A Ramos Catarino foi o último grupo a integrar o portfólio das empresas de construção que integram o fundo Vallis, criado em 2011 para acelerar a recuperação de algumas empresas do sector. Com balanço reforçado, prepara-se para retomar o lugar de destaque que já ocupou no mercado. Pedro Gonçalves, presidente do conselho de administração da Vallis e do grupo Ramos Catarino, diz que actualmente o mercado português, com os investidores privados e o mercado da reabilitação urbana a trazer confiança ao sector da construção, atravessa um bom momento para relançar empresas como a Ramos Catarino.

Há um ano, quando se soube que o grupo Catarino iria integrar o fundo Vallis, a família tinha em curso vários processos especiais de recuperação (PER). Como é que eles ficaram resolvidos e como é que a empresa está actualmente em termos de balanço? 

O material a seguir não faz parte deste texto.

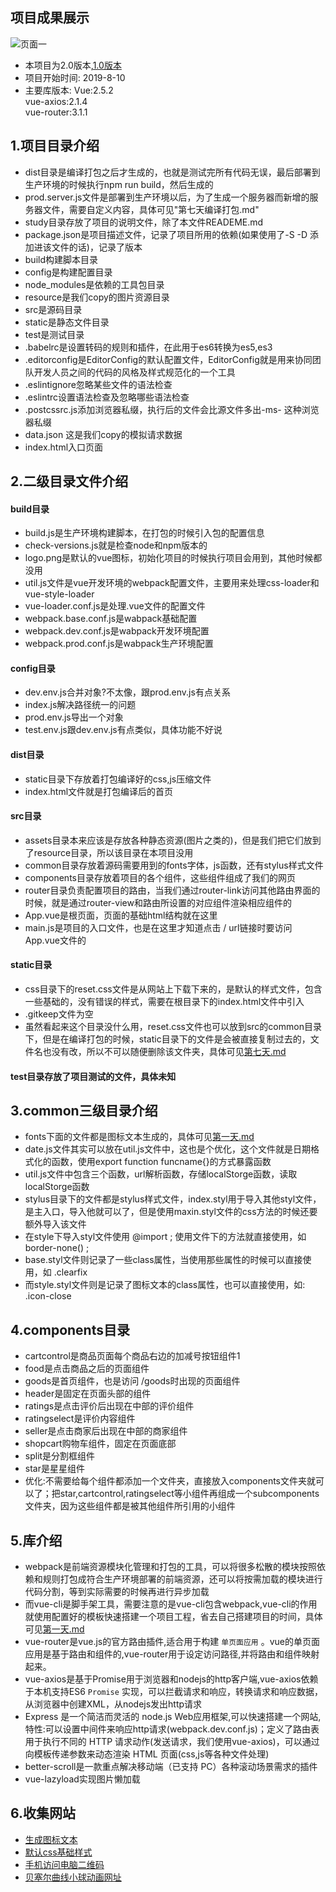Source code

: ## 项目成果展示
![页面一](https://github.com/FoSuCloud/sell2.0/tree/master/showimg/1.png)


* 本项目为2.0版本,[1.0版本](https://github.com/FoSuCloud/sell)
* 项目开始时间:
	2019-8-10
* 主要库版本:
	Vue:2.5.2		
	vue-axios:2.1.4		
	vue-router:3.1.1

## 1.项目目录介绍
* dist目录是编译打包之后才生成的，也就是测试完所有代码无误，最后部署到生产环境的时候执行npm run build，然后生成的
* prod.server.js文件是部署到生产环境以后，为了生成一个服务器而新增的服务器文件，需要自定义内容，具体可见"第七天编译打包.md"
* study目录存放了项目的说明文件，除了本文件READEME.md
* package.json是项目描述文件，记录了项目所用的依赖(如果使用了-S -D 添加进该文件的话)，记录了版本
* build构建脚本目录
* config是构建配置目录
* node_modules是依赖的工具包目录
* resource是我们copy的图片资源目录
* src是源码目录
* static是静态文件目录
* test是测试目录
* .babelrc是设置转码的规则和插件，在此用于es6转换为es5,es3
* .editorconfig是EditorConfig的默认配置文件，EditorConfig就是用来协同团队开发人员之间的代码的风格及样式规范化的一个工具
* .eslintignore忽略某些文件的语法检查
* .eslintrc设置语法检查及忽略哪些语法检查
* .postcssrc.js添加浏览器私缀，执行后的文件会比源文件多出-ms- 这种浏览器私缀
* data.json 这是我们copy的模拟请求数据
* index.html入口页面


## 2.二级目录文件介绍
#### build目录
* build.js是生产环境构建脚本，在打包的时候引入包的配置信息
* check-versions.js就是检查node和npm版本的
* logo.png是默认的vue图标，初始化项目的时候执行项目会用到，其他时候都没用
* util.js文件是vue开发环境的webpack配置文件，主要用来处理css-loader和vue-style-loader
* vue-loader.conf.js是处理.vue文件的配置文件
* webpack.base.conf.js是wabpack基础配置
* webpack.dev.conf.js是wabpack开发环境配置
* webpack.prod.conf.js是wabpack生产环境配置
#### config目录
* dev.env.js合并对象?不太像，跟prod.env.js有点关系
* index.js解决路径统一的问题
* prod.env.js导出一个对象
* test.env.js跟dev.env.js有点类似，具体功能不好说
#### dist目录
* static目录下存放着打包编译好的css,js压缩文件
* index.html文件就是打包编译后的首页
#### src目录
* assets目录本来应该是存放各种静态资源(图片之类的)，但是我们把它们放到了resource目录，所以该目录在本项目没用
* common目录存放着源码需要用到的fonts字体，js函数，还有stylus样式文件
* components目录存放着项目的各个组件，这些组件组成了我们的网页
* router目录负责配置项目的路由，当我们通过router-link访问其他路由界面的时候，就是通过router-view和路由所设置的对应组件渲染相应组件的
* App.vue是根页面，页面的基础html结构就在这里
* main.js是项目的入口文件，也是在这里才知道点击 / url链接时要访问App.vue文件的
#### static目录
* css目录下的reset.css文件是从网站上下载下来的，是默认的样式文件，包含一些基础的，没有错误的样式，需要在根目录下的index.html文件中引入
* .gitkeep文件为空
* 虽然看起来这个目录没什么用，reset.css文件也可以放到src的common目录下，但是在编译打包的时候，static目录下的文件是会被直接复制过去的，文件名也没有改，所以不可以随便删除该文件夹，具体可见[第七天.md](https://github.com/FoSuCloud/sell/blob/master/study/%E7%AC%AC%E4%B8%83%E5%A4%A9%E7%BC%96%E8%AF%91%E6%89%93%E5%8C%85.md)
#### test目录存放了项目测试的文件，具体未知

## 3.common三级目录介绍
* fonts下面的文件都是图标文本生成的，具体可见[第一天.md](https://github.com/FoSuCloud/sell/blob/master/study/%E7%AC%AC%E4%B8%80%E5%A4%A9.md)
* date.js文件其实可以放在util.js文件中，这也是个优化，这个文件就是日期格式化的函数，使用export function funcname{}的方式暴露函数
* util.js文件中包含三个函数，url解析函数，存储localStorge函数，读取localStorge函数
* stylus目录下的文件都是stylus样式文件，index.styl用于导入其他styl文件，是主入口，导入他就可以了，但是使用maxin.styl文件的css方法的时候还要额外导入该文件
* 在style下导入styl文件使用 @import ; 使用文件下的方法就直接使用，如 border-none() ;
* base.styl文件则记录了一些class属性，当使用那些属性的时候可以直接使用，如 .clearfix
* 而style.styl文件则是记录了图标文本的class属性，也可以直接使用，如: .icon-close

## 4.components目录
* cartcontrol是商品页面每个商品右边的加减号按钮组件1
* food是点击商品之后的页面组件
* goods是首页组件，也是访问 /goods时出现的页面组件
* header是固定在页面头部的组件
* ratings是点击评价后出现在中部的评价组件
* ratingselect是评价内容组件
* seller是点击商家后出现在中部的商家组件
* shopcart购物车组件，固定在页面底部
* split是分割框组件
* star是星星组件
* 优化:不需要给每个组件都添加一个文件夹，直接放入components文件夹就可以了；把star,cartcontrol,ratingselect等小组件再组成一个subcomponents文件夹，因为这些组件都是被其他组件所引用的小组件

## 5.库介绍
* webpack是前端资源模块化管理和打包的工具，可以将很多松散的模块按照依赖和规则打包成符合生产环境部署的前端资源，还可以将按需加载的模块进行代码分割，等到实际需要的时候再进行异步加载
* 而vue-cli是脚手架工具，需要注意的是vue-cli包含webpack,vue-cli的作用就使用配置好的模板快速搭建一个项目工程，省去自己搭建项目的时间，具体可见[第一天.md](https://github.com/FoSuCloud/sell/blob/master/study/%E7%AC%AC%E4%B8%80%E5%A4%A9.md)
* vue-router是vue.js的官方路由插件,适合用于构建 `单页面应用` 。vue的单页面应用是基于路由和组件的,vue-router用于设定访问路径,并将路由和组件映射起来。
* vue-axios是基于Promise用于浏览器和nodejs的http客户端,vue-axios依赖于本机支持ES6 `Promise` 实现，可以拦截请求和响应，转换请求和响应数据，从浏览器中创建XML，从nodejs发出http请求
* Express 是一个简洁而灵活的 node.js Web应用框架,可以快速搭建一个网站,特性:可以设置中间件来响应http请求(webpack.dev.conf.js)；定义了路由表用于执行不同的 HTTP 请求动作(发送请求，我们使用vue-axios)，可以通过向模板传递参数来动态渲染 HTML 页面(css,js等各种文件处理)
* better-scroll是一款重点解决移动端（已支持 PC）各种滚动场景需求的插件
* vue-lazyload实现图片懒加载

## 6.收集网站
* [生成图标文本](https://icomoon.io)
* [默认css基础样式](http://cssreset.com)
* [手机访问电脑二维码](https://cli.im/url)
* [贝塞尔曲线小球动画网址](http://web.chacuo.net/css3beziertool)
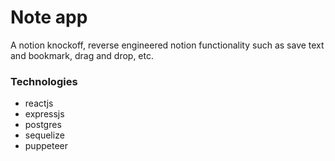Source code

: # Note app

A notion knockoff, reverse engineered notion functionality such as save text and bookmark, drag and drop, etc.

### Technologies
- reactjs
- expressjs
- postgres
- sequelize
- puppeteer
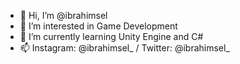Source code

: - 👋 Hi, I’m @ibrahimsel
- 👀 I’m interested in Game Development
- 🌱 I’m currently learning Unity Engine and C#
- 📫 Instagram: @ibrahimsel_ / Twitter: @ibrahimsel_
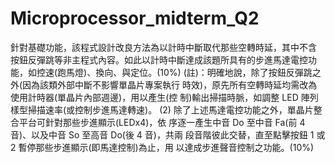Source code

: # Microprocessor_midterm_Q2
針對基礎功能，該程式設計改良方法為以計時中斷取代那些空轉時延，其中不含
按鈕反彈跳等非主程式內容。如此以計時中斷達成該題所具有的步進馬達電控功
能，如控速(跑馬燈)、換向、與定位。(10%)
(註)：明確地說，除了按鈕反彈跳之外(因為該類外部中斷不影響單晶片專案執行
時效)，原先所有空轉時延均需改為使用計時器(單晶片內部週邊)，用以產生(控
制)輸出掃描時脈，如調整 LED 陣列樣型掃描速率(或控制步進馬達轉速)。
(2) 除了上述馬達電控功能之外，單晶片整合平台可針對那些步進顯示(LEDx4)，依
序逐一產生中音 Do 至中音 Fa(前 4 音)、以及中音 So 至高音 Do(後 4 音)，共兩
段音階彼此交替，直至點擊按鈕 1 或 2 暫停那些步進顯示(即馬達控制)為止，用
以達成步進聲音控制之功能。(10%)
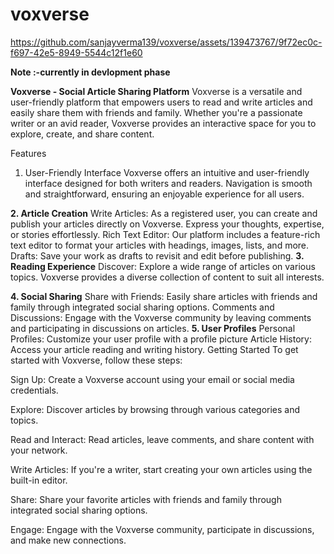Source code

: # voxverse



https://github.com/sanjayverma139/voxverse/assets/139473767/9f72ec0c-f697-42e5-8949-5544c12f1e60



 **Note :-currently in devlopment phase**

**Voxverse - Social Article Sharing Platform**
Voxverse is a versatile and user-friendly platform that empowers users to read and write articles and easily share them with friends and family. Whether you're a passionate writer or an avid reader, Voxverse provides an interactive space for you to explore, create, and share content.

Features
1. User-Friendly Interface
Voxverse offers an intuitive and user-friendly interface designed for both writers and readers. Navigation is smooth and straightforward, ensuring an enjoyable experience for all users.

**2. Article Creation**
Write Articles: As a registered user, you can create and publish your articles directly on Voxverse. Express your thoughts, expertise, or stories effortlessly.
Rich Text Editor: Our platform includes a feature-rich text editor to format your articles with headings, images, lists, and more.
Drafts: Save your work as drafts to revisit and edit before publishing.
**3. Reading Experience**
Discover: Explore a wide range of articles on various topics. Voxverse provides a diverse collection of content to suit all interests.

**4. Social Sharing**
Share with Friends: Easily share articles with friends and family through integrated social sharing options.
Comments and Discussions: Engage with the Voxverse community by leaving comments and participating in discussions on articles.
**5. User Profiles**
Personal Profiles: Customize your user profile with a profile picture 
Article History: Access your article reading and writing history.
Getting Started
To get started with Voxverse, follow these steps:

Sign Up: Create a Voxverse account using your email or social media credentials.

Explore: Discover articles by browsing through various categories and topics.

Read and Interact: Read articles, leave comments, and share content with your network.

Write Articles: If you're a writer, start creating your own articles using the built-in editor.

Share: Share your favorite articles with friends and family through integrated social sharing options.

Engage: Engage with the Voxverse community, participate in discussions, and make new connections.



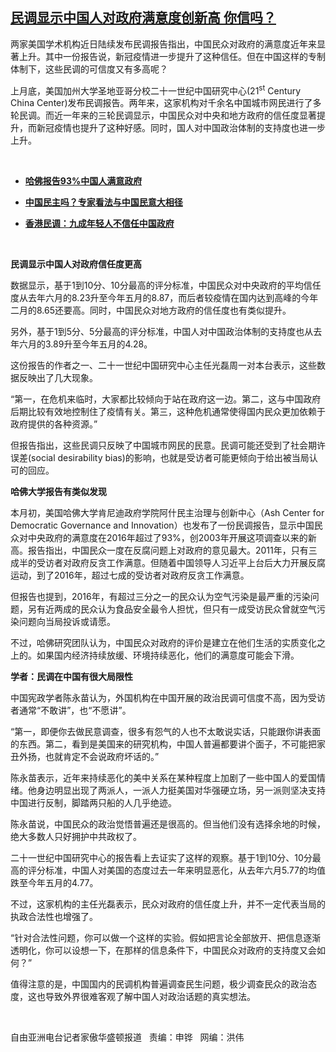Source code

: <!--1595276015000-->
[民调显示中国人对政府满意度创新高  你信吗？](https://www.rfa.org/mandarin/yataibaodao/zhengzhi/hc-07202020120704.html)
------

<p>两家美国学术机构近日陆续发布民调报告指出，中国民众对政府的满意度近年来显著上升。其中一份报告说，新冠疫情进一步提升了这种信任。但在中国这样的专制体制下，这些民调的可信度又有多高呢？</p><p>上月底，美国加州大学圣地亚哥分校二十一世纪中国研究中心(21<sup>st</sup> Century China Center)发布民调报告。两年来，这家机构对千余名中国城市网民进行了多轮民调。而近一年来的三轮民调显示，中国民众对中央和地方政府的信任度显著提升，而新冠疫情也提升了这种好感。同时，国人对中国政治体制的支持度也进一步上升。</p><p> </p><ul><li><b><a class="external-link" href="http://www.rfa.org/mandarin/Xinwen/2-07192020105338.html">哈佛报告93%中国人满意政府</a></b></li></ul><ul><li><b><a class="external-link" href="http://www.rfa.org/mandarin/yataibaodao/zhengzhi/wy-06172020100011.html">中国民主吗？专家看法与中国民意大相径</a></b></li></ul><ul><li><b><a class="external-link" href="http://www.rfa.org/mandarin/yataibaodao/gangtai/hj-08062019120432.html">香港民调：九成年轻人不信任中国政府</a></b></li></ul><p> </p><p><b>民调显示中国人对政府信任度更高</b></p><p>数据显示，基于1到10分、10分最高的评分标准，中国民众对中央政府的平均信任度从去年六月的8.23升至今年五月的8.87，而后者较疫情在国内达到高峰的今年二月的8.65还要高。同时，中国民众对地方政府的信任度也有类似提升。</p><p>另外，基于1到5分、5分最高的评分标准，中国人对中国政治体制的支持度也从去年六月的3.89升至今年五月的4.28。</p><p>这份报告的作者之一、二十一世纪中国研究中心主任光磊周一对本台表示，这些数据反映出了几大现象。</p><p>“第一，在危机来临时，大家都比较倾向于站在政府这一边。第二，这与中国政府后期比较有效地控制住了疫情有关。第三，这种危机通常使得国内民众更加依赖于政府提供的各种资源。”</p><p>但报告指出，这些民调只反映了中国城市网民的民意。民调可能还受到了社会期许误差(social desirability bias)的影响，也就是受访者可能更倾向于给出被当局认可的回应。</p><p><b>哈佛大学报告有类似发现</b></p><p>本月初，美国哈佛大学肯尼迪政府学院阿什民主治理与创新中心（Ash Center for Democratic Governance and Innovation）也发布了一份民调报告，显示中国民众对中央政府的满意度在2016年超过了93%，创2003年开展这项调查以来的新高。报告指出，中国民众一度在反腐问题上对政府的意见最大。2011年，只有三成半的受访者对政府反贪工作满意。但随着中国领导人习近平上台后大力开展反腐运动，到了2016年，超过七成的受访者对政府反贪工作满意。</p><p>但报告也提到，2016年，有超过三分之一的民众认为空气污染是最严重的污染问题，另有近两成的民众认为食品安全最令人担忧，但只有一成受访民众曾就空气污染问题向当局投诉或请愿。</p><p>不过，哈佛研究团队认为，中国民众对政府的评价是建立在他们生活的实质变化之上的。如果国内经济持续放缓、环境持续恶化，他们的满意度可能会下滑。</p><p><b>学者：民调在中国有很大局限性</b></p><p>中国宪政学者陈永苗认为，外国机构在中国开展的政治民调可信度不高，因为受访者通常“不敢讲”，也“不愿讲”。</p><p>“第一，即便你去做民意调查，很多有怨气的人也不太敢说实话，只能跟你讲表面的东西。第二，看到是美国来的研究机构，中国人普遍都要讲个面子，不可能把家丑外扬，也就肯定不会说政府坏话的。”</p><p>陈永苗表示，近年来持续恶化的美中关系在某种程度上加剧了一些中国人的爱国情绪。他身边明显出现了两派人，一派人力挺美国对华强硬立场，另一派则坚决支持中国进行反制，脚踏两只船的人几乎绝迹。</p><p>陈永苗说，中国民众的政治觉悟普遍还是很高的。但当他们没有选择余地的时候，绝大多数人只好拥护中共政权了。</p><p>二十一世纪中国研究中心的报告看上去证实了这样的观察。基于1到10分、10分最高的评分标准，中国人对美国的态度过去一年来明显恶化，从去年六月5.77的均值跌至今年五月的4.77。</p><p>不过，这家机构的主任光磊表示，民众对政府的信任度上升，并不一定代表当局的执政合法性也增强了。</p><p>“针对合法性问题，你可以做一个这样的实验。假如把言论全部放开、把信息逐渐透明化，你可以设想一下，在那样的信息条件下，中国民众对政府的支持度又会如何？”</p><p>值得注意的是，中国国内的民调机构普遍调查民生问题，极少调查民众的政治态度，这也导致外界很难客观了解中国人对政治话题的真实想法。</p><p> </p><p>自由亚洲电台记者家傲华盛顿报道   责编：申铧   网编：洪伟</p>
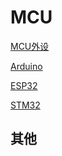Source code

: # MCU

[MCU外设](02嵌入式技术/MCU外设.md)

[Arduino](02嵌入式技术/Arduino.md)

[ESP32](02嵌入式技术/ESP32.md)

[STM32](02嵌入式技术/STM32.md)




## 其他





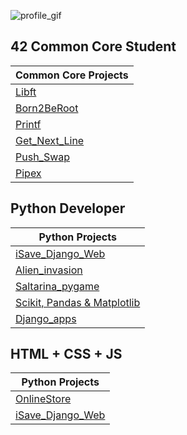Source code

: ![profile_gif](https://mir-s3-cdn-cf.behance.net/project_modules/1400/b32a8c179531059.64fb11033cc3c.gif)

## 42 Common Core Student

| Common Core Projects |
|---|
| [Libft](https://github.com/markelberg/libft) |
| [Born2BeRoot](https://github.com/markelberg/Born2beroot42) |
| [Printf](https://github.com/markelberg/ft_printf) |
| [Get_Next_Line](https://github.com/markelberg/get_next_line) |
| [Push_Swap](https://github.com/markelberg/push_swap) |
| [Pipex](https://github.com/markelberg/pipex) |

## Python Developer

| Python Projects |
|---|
| [iSave_Django_Web](https://github.com/markelberg/iSave-gestor-de-gastos-) |
| [Alien_invasion](https://github.com/markelberg/Alien_invasion_game) |
| [Saltarina_pygame](https://github.com/markelberg/Saltarina_game) |
| [Scikit, Pandas & Matplotlib](https://github.com/markelberg/scikit-matplotlib-pandas) |
| [Django_apps](https://github.com/markelberg/Django_apps) |

## HTML + CSS + JS

| Python Projects |
|---|
| [OnlineStore](https://github.com/markelberg/My-WebStore) |
| [iSave_Django_Web](https://github.com/markelberg/iSave-gestor-de-gastos-) |

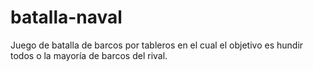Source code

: # batalla-naval
Juego de batalla de barcos por tableros en el cual el objetivo es hundir todos o la mayoría de barcos del rival.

O negócio soube-se há um ano, mas a escritura só foi feita em Setembro. A Vallis não integrou todas as empresas do grupo, só aquelas que estão mais ligadas ao sector da construção, decoração e design. As outras ficaram na família. Actualmente, os PER que envolviam essas empresas estão todos terminados e aprovados, e a empresa está com um balanço reforçado e pronta para discutir no mercado, mostrando bons indicadores financeiros. Temos um rácio de autonomia financeira de 16,1% e uma liquidez geral de 2,75. Se olharmos só para os indicadores da construtora, a autonomia financeira atinge os 21,4% e a liquidez, 6,96. Estes números comparam bem com o das empresas que estão no mercado.

Há a expectativa de que o grupo Elevo, onde estão agrupadas as outras construtoras do fundo, venha a ser alienado a eventuais investidores. O ramo da construção do fundo Vallis ficará com a Ramos Catarino ou pretende aliená-la também?
O grupo Ramos Catarino (RC) está posicionado de uma forma diferente das outras construtoras que acabaram por ser agregadas no grupo Elevo, não só porque tem um espaço próprio e uma estratégia própria, mas também porque estão num estádio muito diferente. As empresas que constituem a Elevo foram adquiridas há já cinco anos, têm uma história e um percurso de cinco anos, têm uma maior maturidade.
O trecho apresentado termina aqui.